Document images with source code:
* * * *
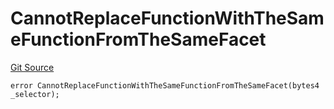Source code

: # CannotReplaceFunctionWithTheSameFunctionFromTheSameFacet
[Git Source](https://github.com/thrackle-io/tron/blob/fa1f71d854feb4f93c1bbe77dbe731527e9e3d00/src/client/token/handler/diamond/HandlerDiamondLib.sol)


```solidity
error CannotReplaceFunctionWithTheSameFunctionFromTheSameFacet(bytes4 _selector);
```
* * * *
> **AIM OF THE TASK**
Without copying any picture, write out the entries exactly.

> **SOLUTION**
Source code

: # CannotReplaceFunctionWithTheSameFunctionFromTheSameFacet
[Git Source](https://github.com/thrackle-io/tron/blob/fa1f71d854feb4f93c1bbe77dbe731527e9e3d00/src/client/token/handler/diamond/HandlerDiamondLib.sol)


```solidity
error CannotReplaceFunctionWithTheSameFunctionFromTheSameFacet(bytes4 _selector);
```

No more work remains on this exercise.